CVA/TIA in last 2 months
Active bleeding
Recent GI bleeding-last 10 days
Neurosurgery in last 3 months
Intracranial trauma in last 3 months

Relative contraindications

CPR in last 10 days
Major non vascular surgery or trauma in last 10 days
Uncontrolled HTN >180/110
Puncture of non compressible vesse
Intracranial tumor
Recent eye surgery

Percutaneous catheter-directed thrombolytic therapy is defined as the process of percutaneous thrombus lysis with the use of special designed interventional equipment and can be achieved currently by simple pharmacological or combined pharmacomechanical thrombolysis. Pharmacological thrombolysis is herein defined as the process of thrombus dissolution through the selective catheter-directed infusion of thrombolytic agents. Mechanical thrombolysis (thrombectomy) is herein defined as mechanical disruption of the thrombus.
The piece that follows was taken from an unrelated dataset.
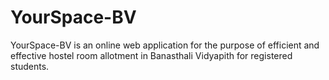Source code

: # YourSpace-BV
YourSpace-BV is an online web application for the purpose of efficient and effective hostel room allotment in Banasthali Vidyapith for registered students.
Pharmacomechanical thrombolysis is herein defined as the mechanical disruption of the thrombus combined with pharmacological thrombolysis.

Stages of IA thrombolysis.

A: An occluded segment of vessel is demonstrated arteriographically.

B: A coaxial catheter is introduced through the IA sheath and advanced into the proximal thrombus, and a guidewire is then advanced to the distal end of the thrombus.

C: A tip-occluded multiside-orifice catheter is advanced into the entire thrombus, which is saturated with a lacing dose of lytic agent deposited by rapid pulse-spray infusion. (Alternatively, an end-hole catheter or a catheter with fewer distal side-holes is advanced distally and then retracted proximally while depositing small doses of lytic agent at each site.)

D: Continuous infusion is administered with an end-hole catheter with its tip in the proximal thrombus and a smaller side-hole catheter that is advanced much farther into the clot. (A distal untreated segment of thrombus is shown here, but a side-hole catheter, with its tip occluded, may be advanced so as to bathe the thrombus with lytic agent throughout its length.)

E: As thrombolysis progresses, both catheters may be advanced, but with this configuration, the inner catheter alone may be advanced into the receding thrombus front. The process continued until the entire thrombus is dissolved and an underlying obstructing lesion is uncovered for treatment by angioplasty or surgery.